[Opening Given data section]

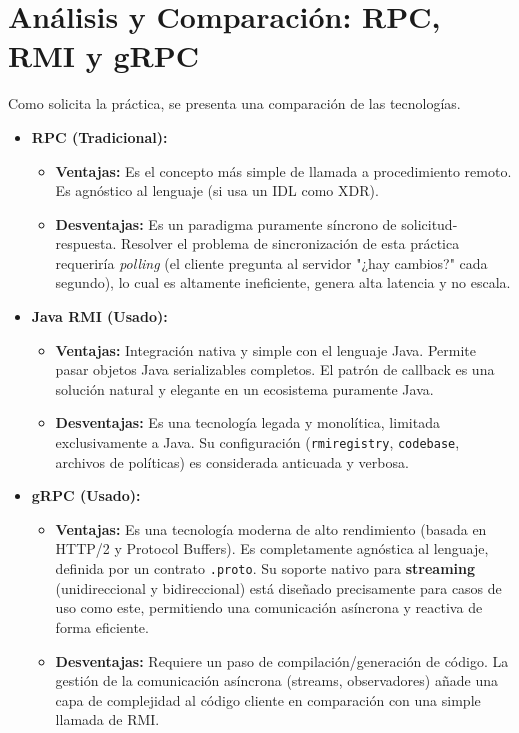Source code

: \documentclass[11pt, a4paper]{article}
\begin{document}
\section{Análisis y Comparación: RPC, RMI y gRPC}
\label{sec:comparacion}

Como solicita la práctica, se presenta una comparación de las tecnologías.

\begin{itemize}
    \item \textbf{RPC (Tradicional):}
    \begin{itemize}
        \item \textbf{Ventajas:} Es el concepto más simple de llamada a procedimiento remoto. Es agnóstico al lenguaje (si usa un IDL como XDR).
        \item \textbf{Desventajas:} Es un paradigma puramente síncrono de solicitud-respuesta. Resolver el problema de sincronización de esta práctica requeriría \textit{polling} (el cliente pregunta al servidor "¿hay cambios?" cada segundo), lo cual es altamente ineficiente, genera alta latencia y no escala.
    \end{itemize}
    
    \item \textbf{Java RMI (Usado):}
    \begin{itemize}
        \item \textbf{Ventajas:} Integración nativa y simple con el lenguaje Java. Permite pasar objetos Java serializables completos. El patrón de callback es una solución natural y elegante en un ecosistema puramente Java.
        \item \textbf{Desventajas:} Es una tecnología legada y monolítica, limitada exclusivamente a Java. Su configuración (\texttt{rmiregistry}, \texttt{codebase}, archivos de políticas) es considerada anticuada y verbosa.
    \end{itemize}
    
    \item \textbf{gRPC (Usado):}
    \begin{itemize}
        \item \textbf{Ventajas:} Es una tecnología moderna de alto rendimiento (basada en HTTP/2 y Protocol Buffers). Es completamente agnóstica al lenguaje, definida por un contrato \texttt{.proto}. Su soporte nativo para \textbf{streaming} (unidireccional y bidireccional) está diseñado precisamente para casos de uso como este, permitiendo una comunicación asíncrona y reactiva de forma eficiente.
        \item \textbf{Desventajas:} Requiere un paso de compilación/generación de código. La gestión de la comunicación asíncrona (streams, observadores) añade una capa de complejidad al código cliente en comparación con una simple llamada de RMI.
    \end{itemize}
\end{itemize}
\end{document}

[Closing Given data section]

• [What is expected]: Produce an exact reprint of the entries, dropping the images.

• [Response box]:
Source code

: \documentclass[11pt, a4paper]{article}
\begin{document}
\section{Análisis y Comparación: RPC, RMI y gRPC}
\label{sec:comparacion}

Como solicita la práctica, se presenta una comparación de las tecnologías.

\begin{itemize}
    \item \textbf{RPC (Tradicional):}
    \begin{itemize}
        \item \textbf{Ventajas:} Es el concepto más simple de llamada a procedimiento remoto. Es agnóstico al lenguaje (si usa un IDL como XDR).
        \item \textbf{Desventajas:} Es un paradigma puramente síncrono de solicitud-respuesta. Resolver el problema de sincronización de esta práctica requeriría \textit{polling} (el cliente pregunta al servidor "¿hay cambios?" cada segundo), lo cual es altamente ineficiente, genera alta latencia y no escala.
    \end{itemize}
    
    \item \textbf{Java RMI (Usado):}
    \begin{itemize}
        \item \textbf{Ventajas:} Integración nativa y simple con el lenguaje Java. Permite pasar objetos Java serializables completos. El patrón de callback es una solución natural y elegante en un ecosistema puramente Java.
        \item \textbf{Desventajas:} Es una tecnología legada y monolítica, limitada exclusivamente a Java. Su configuración (\texttt{rmiregistry}, \texttt{codebase}, archivos de políticas) es considerada anticuada y verbosa.
    \end{itemize}
    
    \item \textbf{gRPC (Usado):}
    \begin{itemize}
        \item \textbf{Ventajas:} Es una tecnología moderna de alto rendimiento (basada en HTTP/2 y Protocol Buffers). Es completamente agnóstica al lenguaje, definida por un contrato \texttt{.proto}. Su soporte nativo para \textbf{streaming} (unidireccional y bidireccional) está diseñado precisamente para casos de uso como este, permitiendo una comunicación asíncrona y reactiva de forma eficiente.
        \item \textbf{Desventajas:} Requiere un paso de compilación/generación de código. La gestión de la comunicación asíncrona (streams, observadores) añade una capa de complejidad al código cliente en comparación con una simple llamada de RMI.
    \end{itemize}
\end{itemize}
\end{document}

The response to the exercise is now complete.